India seems to have a surplus of professionals who speak English. We could just solve all our problems with a massive immigration problem. Remember the solution mid 20th century was massive immigration to provide the resources of unskilled labour for manufacturing. The Snowy Mountain Scheme was manned by immigrants for example. Doctors from overseas are now filling in the gaps of a shortage of GP's.

Jim Belshaw said...

In a sense, this (migration) is just what we are trying to do at the present time through the skilled migration program.

Leaving aside the question of whether or not we should (for example I am uncomfortable about simply pinching doctors from countries with their own needs), the problem of skills shortages combined with aging is not unique to Australia.
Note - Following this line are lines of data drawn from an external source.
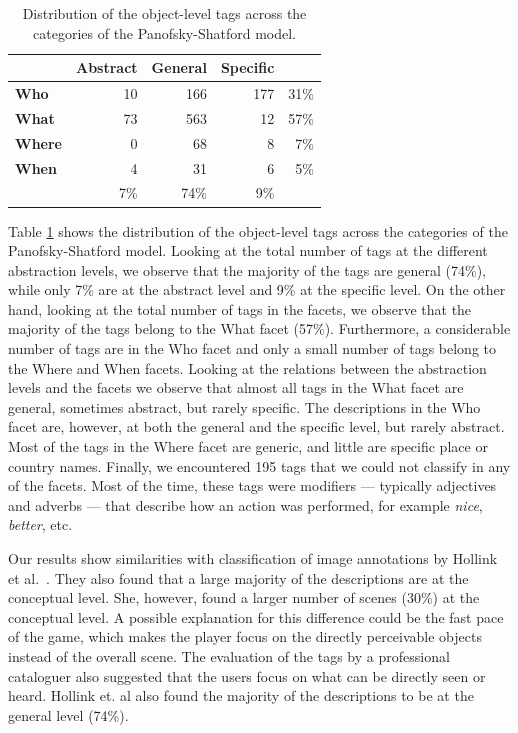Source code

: \begin{table}
\begin{footnotesize}
\begin{tabular*}{\columnwidth}{@{\extracolsep{\fill}}lrrrr}
\toprule
\T \B & \textbf{Abstract} & \textbf{General} & \textbf{Specific}  \\
\midrule
\textbf{Who} \T \B & 10 & 166 &  177  & 31\%\\
\textbf{What} \B & 73 & 563 & 12 & 57\% \\
\textbf{Where} \B & 0 & 68 & 8& 7\%\\
\textbf{When} \B & 4 & 31 & 6 & 5\% \\
 \T & 7\% & 74\% & 9\% & \\
\bottomrule
\end{tabular*}
\end{footnotesize}
\label{object_tags}
\caption{Distribution of the object-level tags across the categories of the Panofsky-Shatford model.}
\end{table}


Table \ref{object_tags} shows the distribution of the object-level tags across
the categories of the Panofsky-Shatford model. Looking at the total number of
tags at the different abstraction levels, we observe that the majority of the
tags are general (74\%), while only 7\% are at the abstract level and 9\% at
the specific level. On the other hand, looking at the total number of tags in
the facets, we observe that the majority of the tags belong to the What facet
(57\%). Furthermore, a considerable number of tags are in the Who facet and
only a small number of tags belong to the Where and When facets. Looking at
the relations between the abstraction levels and the facets we observe that
almost all tags in the What facet are general, sometimes abstract, but rarely
specific. The descriptions in the Who facet are, however, at both the general
and the specific level, but rarely abstract. Most of the tags in the Where
facet are generic, and little are specific place or country names. Finally, we
encountered 195 tags that we could not classify in any of the facets. Most of
the time, these tags were modifiers --- typically adjectives and adverbs ---
that describe how an action was performed, for example \textit{nice}, \textit{better}, etc.

Our results show similarities with classification of image annotations by
Hollink et al.~\cite{laurapaper}. They also found that a large majority of the
descriptions are at the conceptual level. She, however, found a larger number
of scenes (30\%) at the conceptual level. A possible explanation for this
difference could be the fast pace of the game, which makes the player focus on
the directly perceivable objects instead of the overall scene. The evaluation
of the tags by a professional cataloguer also suggested that the users focus
on what can be directly seen or heard. Hollink et. al also found the majority of the descriptions to be at the general level (74\%).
I just don't know whether in fact the people we want are there across all professions.

There are some interesting dynamic issues here that I do not fully understand. There are now over 800,000 long term Australian expatriats apparently concentrated in the younger professional group. We appear to be losing one professional for every two we recruit.

Germany, whose aging population problem is larger than ours,appears very close to suffering net migration, especially concentrated in the professional cohort. Some countries, US and Sweden and so far Australia, are gaining from other's brain drains. But we too have a net brain drain in some areas.

Maybe I will get to understand all this some day!

Travel Italy said...

I think we are missing the underlying cause of shortages and long term economic stability.

Cowboy Capitalism creates excesses in markets and tremendous swings as all economies and markets attempt to find the median.

Individuals have different priorities than economies thus individuals move and flow to their perceived best interest. Free Markets are based on enlightened self interest. The enlightened part has been lost as self interest allocates resources.

A simple example: Executives get paid huge bonuses for increasing margins. They move jobs to a perceived lower cost producer. Individuals see their wages drop. They change sector. The company then realizes that they need to increase home production to maintain quality or expand facilities to avoid losing market share. They look for employees from markets they previously decimated. There are no available workers at the pay scale the companies are willing to pay. Ahhh there is a shortage, "We need to have better qualified employees, we need immigrants, we to work on education," are cries that come from corporations when, in reality, they are the cause of their own malice.

I am not for big government or excessive regulation but I do think that government needs to place the "enlightened" part back into the equation otherwise we will continue in this terrible downward cycle.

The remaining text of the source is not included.